A trading venue where participants buy and sell contracts based on their beliefs about future events.

#Market vs. Event

  • Event: The real-world thing happening (e.g., "The Super Bowl").
  • Market: The specific contract you trade (e.g., "Chiefs to win Super Bowl").

A single event can spawn dozens of markets (Winner, Point Spread, MVP, Coin Toss). Don't confuse the broad event with the specific rules of the market you are trading.

#Definition

A Market is the trading infrastructure that enables participants to express their beliefs about future outcomes through buying and selling. In prediction markets specifically, a market is created around a specific question or event, allowing traders to stake money on different possible outcomes.

#Market Structure

#Core Components

Every market has:

  1. Question/Proposition: What is being forecasted

    • "Will it rain tomorrow in NYC?"
    • "Who wins the 2024 election?"
  2. Outcomes: Possible results

    • Binary: YES/NO
    • Categorical: Candidate A/B/Other
    • Scalar: Final score, price level
  3. Trading Mechanism: How trades execute

  4. Price: Current market price (implied probability)
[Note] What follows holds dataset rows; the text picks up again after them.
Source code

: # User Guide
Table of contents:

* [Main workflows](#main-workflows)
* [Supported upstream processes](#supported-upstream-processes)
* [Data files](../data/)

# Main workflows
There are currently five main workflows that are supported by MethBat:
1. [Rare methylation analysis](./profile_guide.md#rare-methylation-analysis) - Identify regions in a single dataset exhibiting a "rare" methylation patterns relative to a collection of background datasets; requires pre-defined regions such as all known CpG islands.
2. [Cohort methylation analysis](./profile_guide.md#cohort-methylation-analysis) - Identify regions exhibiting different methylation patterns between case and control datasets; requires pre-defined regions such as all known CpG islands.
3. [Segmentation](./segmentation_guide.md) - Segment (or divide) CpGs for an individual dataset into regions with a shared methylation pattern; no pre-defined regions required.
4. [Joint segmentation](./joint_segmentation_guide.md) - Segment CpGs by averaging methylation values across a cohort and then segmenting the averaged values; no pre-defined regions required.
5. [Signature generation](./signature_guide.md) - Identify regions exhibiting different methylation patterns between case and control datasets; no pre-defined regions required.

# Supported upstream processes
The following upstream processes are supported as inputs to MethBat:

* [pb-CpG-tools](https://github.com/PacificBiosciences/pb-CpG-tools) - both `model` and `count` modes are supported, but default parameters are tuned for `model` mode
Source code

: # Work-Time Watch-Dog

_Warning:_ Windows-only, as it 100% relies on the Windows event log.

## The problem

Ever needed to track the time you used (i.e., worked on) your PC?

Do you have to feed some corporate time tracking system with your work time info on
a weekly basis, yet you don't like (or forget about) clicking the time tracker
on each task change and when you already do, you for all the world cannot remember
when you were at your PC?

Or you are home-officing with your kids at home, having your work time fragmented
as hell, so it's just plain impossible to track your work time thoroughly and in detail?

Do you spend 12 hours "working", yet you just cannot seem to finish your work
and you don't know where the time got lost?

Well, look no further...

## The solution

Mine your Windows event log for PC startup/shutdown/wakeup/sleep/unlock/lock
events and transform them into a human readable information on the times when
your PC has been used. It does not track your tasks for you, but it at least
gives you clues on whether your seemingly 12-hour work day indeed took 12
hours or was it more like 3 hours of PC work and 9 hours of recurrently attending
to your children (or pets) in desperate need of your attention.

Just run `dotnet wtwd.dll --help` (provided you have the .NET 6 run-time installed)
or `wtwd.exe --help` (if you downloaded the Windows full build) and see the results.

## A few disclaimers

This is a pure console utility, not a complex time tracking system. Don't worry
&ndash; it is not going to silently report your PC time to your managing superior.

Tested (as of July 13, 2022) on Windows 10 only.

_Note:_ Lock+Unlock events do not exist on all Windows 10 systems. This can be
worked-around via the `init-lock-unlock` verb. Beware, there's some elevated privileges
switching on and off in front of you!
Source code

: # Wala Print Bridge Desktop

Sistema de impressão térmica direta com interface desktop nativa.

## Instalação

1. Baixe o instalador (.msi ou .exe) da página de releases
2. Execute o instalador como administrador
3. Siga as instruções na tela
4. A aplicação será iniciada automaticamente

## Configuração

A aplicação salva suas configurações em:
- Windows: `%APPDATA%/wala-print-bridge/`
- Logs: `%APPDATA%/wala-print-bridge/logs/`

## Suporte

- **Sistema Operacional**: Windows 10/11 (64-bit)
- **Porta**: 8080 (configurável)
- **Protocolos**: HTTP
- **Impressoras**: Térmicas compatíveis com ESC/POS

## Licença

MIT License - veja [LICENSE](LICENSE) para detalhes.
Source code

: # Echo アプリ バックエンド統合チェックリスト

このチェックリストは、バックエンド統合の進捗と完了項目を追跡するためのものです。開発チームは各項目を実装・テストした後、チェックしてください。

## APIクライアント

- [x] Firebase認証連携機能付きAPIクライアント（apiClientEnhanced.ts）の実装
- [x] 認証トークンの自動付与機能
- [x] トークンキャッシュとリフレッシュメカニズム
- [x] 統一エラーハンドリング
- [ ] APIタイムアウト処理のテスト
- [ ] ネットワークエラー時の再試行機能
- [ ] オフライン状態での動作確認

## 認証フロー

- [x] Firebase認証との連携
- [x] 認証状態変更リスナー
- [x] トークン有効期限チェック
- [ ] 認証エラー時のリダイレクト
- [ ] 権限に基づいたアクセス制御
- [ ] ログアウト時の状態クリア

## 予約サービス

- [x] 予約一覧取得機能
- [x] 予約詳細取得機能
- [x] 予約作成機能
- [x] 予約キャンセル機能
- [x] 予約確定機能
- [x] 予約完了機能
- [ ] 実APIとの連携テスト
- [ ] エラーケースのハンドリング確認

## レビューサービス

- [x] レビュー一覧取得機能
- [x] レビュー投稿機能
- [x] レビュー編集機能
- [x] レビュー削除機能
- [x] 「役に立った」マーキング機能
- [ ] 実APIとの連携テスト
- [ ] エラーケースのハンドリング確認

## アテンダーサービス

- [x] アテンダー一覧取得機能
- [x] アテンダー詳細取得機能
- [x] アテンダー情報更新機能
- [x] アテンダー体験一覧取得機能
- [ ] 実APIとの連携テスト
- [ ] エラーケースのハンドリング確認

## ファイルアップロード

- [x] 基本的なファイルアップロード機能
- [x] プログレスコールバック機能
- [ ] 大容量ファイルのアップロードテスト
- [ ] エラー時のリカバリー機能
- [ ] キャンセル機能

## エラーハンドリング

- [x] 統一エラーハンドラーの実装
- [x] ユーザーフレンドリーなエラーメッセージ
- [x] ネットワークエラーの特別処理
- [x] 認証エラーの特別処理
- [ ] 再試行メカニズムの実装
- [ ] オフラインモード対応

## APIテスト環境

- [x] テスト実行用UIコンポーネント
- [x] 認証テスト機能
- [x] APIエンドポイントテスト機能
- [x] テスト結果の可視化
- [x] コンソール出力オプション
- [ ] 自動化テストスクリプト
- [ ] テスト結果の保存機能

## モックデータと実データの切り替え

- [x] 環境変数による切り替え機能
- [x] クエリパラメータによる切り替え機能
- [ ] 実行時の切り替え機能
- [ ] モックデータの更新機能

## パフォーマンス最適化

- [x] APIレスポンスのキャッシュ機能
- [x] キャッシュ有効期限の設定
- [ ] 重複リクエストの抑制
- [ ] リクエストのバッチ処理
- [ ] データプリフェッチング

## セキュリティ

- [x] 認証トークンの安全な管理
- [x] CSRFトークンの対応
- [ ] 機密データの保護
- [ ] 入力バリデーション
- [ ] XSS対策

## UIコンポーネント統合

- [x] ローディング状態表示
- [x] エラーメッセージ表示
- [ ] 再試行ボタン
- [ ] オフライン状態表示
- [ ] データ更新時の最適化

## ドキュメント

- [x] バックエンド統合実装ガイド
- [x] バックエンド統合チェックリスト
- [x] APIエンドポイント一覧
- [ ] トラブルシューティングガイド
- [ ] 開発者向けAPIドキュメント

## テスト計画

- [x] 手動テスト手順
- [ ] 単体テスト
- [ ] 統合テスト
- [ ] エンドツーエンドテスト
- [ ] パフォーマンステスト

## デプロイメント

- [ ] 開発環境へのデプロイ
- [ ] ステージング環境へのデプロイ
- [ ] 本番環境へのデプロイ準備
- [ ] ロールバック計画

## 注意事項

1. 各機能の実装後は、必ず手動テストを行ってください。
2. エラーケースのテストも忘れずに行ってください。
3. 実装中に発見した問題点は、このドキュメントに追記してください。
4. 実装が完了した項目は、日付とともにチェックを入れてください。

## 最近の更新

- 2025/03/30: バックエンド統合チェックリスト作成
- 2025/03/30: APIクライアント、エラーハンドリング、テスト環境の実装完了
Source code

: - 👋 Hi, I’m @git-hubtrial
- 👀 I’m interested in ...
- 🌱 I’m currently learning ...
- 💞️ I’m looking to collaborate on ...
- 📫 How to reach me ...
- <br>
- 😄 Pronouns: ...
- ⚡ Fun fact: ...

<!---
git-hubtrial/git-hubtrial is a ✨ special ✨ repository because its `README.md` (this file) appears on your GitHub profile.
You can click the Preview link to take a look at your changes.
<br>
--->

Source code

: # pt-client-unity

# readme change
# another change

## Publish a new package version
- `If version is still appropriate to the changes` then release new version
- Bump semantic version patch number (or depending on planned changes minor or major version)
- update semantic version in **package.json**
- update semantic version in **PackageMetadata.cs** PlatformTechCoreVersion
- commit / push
    • 65¢ on YES = 65% probability
  5. Liquidity: Available capital for trading

    • Order book depth
    • AMM pool size

#Market Anatomy Diagram

#Market Lifecycle

Created → Open → Trading Active → Closed → Resolved → Settled
   ↓         ↓          ↓            ↓         ↓          ↓
 Rules    Orders    Volume       Stop      Oracle    Payouts
  set    placed    builds     trading   determines distributed
                                        outcome

#Market Types by Outcome Structure

#Binary Markets

  • Two possible outcomes: YES/NO
  • Most common type
  • Simple, liquid, easy to understand
  • Example: "Will Trump win the election?"

#Categorical Markets

  • Multiple mutually exclusive outcomes
  • Winner-takes-all resolution
  • Example: "Who wins Best Picture?" (10 nominees)

#Scalar Markets

  • Outcome is a number within a range
  • Market resolves to position on scale
  • Example: "What will be the final vote percentage?" (0-100%)

#Conditional Markets

  • Outcome depends on another event
  • "If X happens, will Y happen?"
  • Example: "If Candidate X wins, will unemployment be <4%?"

#Market Types Map

#Market Types by Mechanism

#Order Book Markets

How it works:

  • Users post limit orders (buy/sell at specific prices)
  • Orders match when bid meets ask
  • Continuous double auction

Platforms: Kalshi, traditional exchanges

Pros:

  • Price discovery through competition
  • Control over execution price
  • Deep liquidity when popular

Cons:

  • Requires market makers for liquidity
  • Can have wide spreads on niche markets
  • More complex for beginners

#AMM Markets

How it works:

  • Liquidity pool provides continuous pricing
  • Constant function determines price (e.g., x*y=k)
  • Trade directly against pool, no counterparty matching

Platforms: Polymarket (CLOB + AMM), Omen

Pros:

  • Always available liquidity
  • Simple for users (market orders only)
  • Works for long-tail markets

Cons:

  • Slippage on large trades
  • Less efficient price discovery
  • Impermanent loss for liquidity providers

#Parimutuel Markets

How it works:

  • All stakes go into pools
  • Winners split the pool proportionally
  • No intermediary price, just pool ratios

Platforms: Some horse racing pools

Pros:

  • No counterparty risk
  • Simple to understand
  • No spread/fees until resolution

Cons:

  • No continuous pricing
  • Can't exit before resolution
  • Final odds unknown until close

#Market Quality Indicators

#High-Quality Markets

Clear resolution criteriaDeep liquidity ($10k+ volume) ✅ Tight spreads (<2% bid-ask) ✅ Diverse trader base (not dominated by one large player) ✅ Active trading (frequent price updates) ✅ Reputable creator/platform

#Low-Quality Markets

Ambiguous rulesLow volume (<$100) ❌ Wide spreads (>10%) ❌ Single large trader dominanceStale prices (no updates for hours/days) ❌ Questionable resolution source

#Market Creation

#Platform-Created Markets (Kalshi)

  • Curated: Platform staff design markets
  • Standardized: Follow templates and regulations
  • Quality controlled: Legal and compliance review
  • Limited selection: Only pre-approved events

#User-Created Markets (Polymarket, Manifold)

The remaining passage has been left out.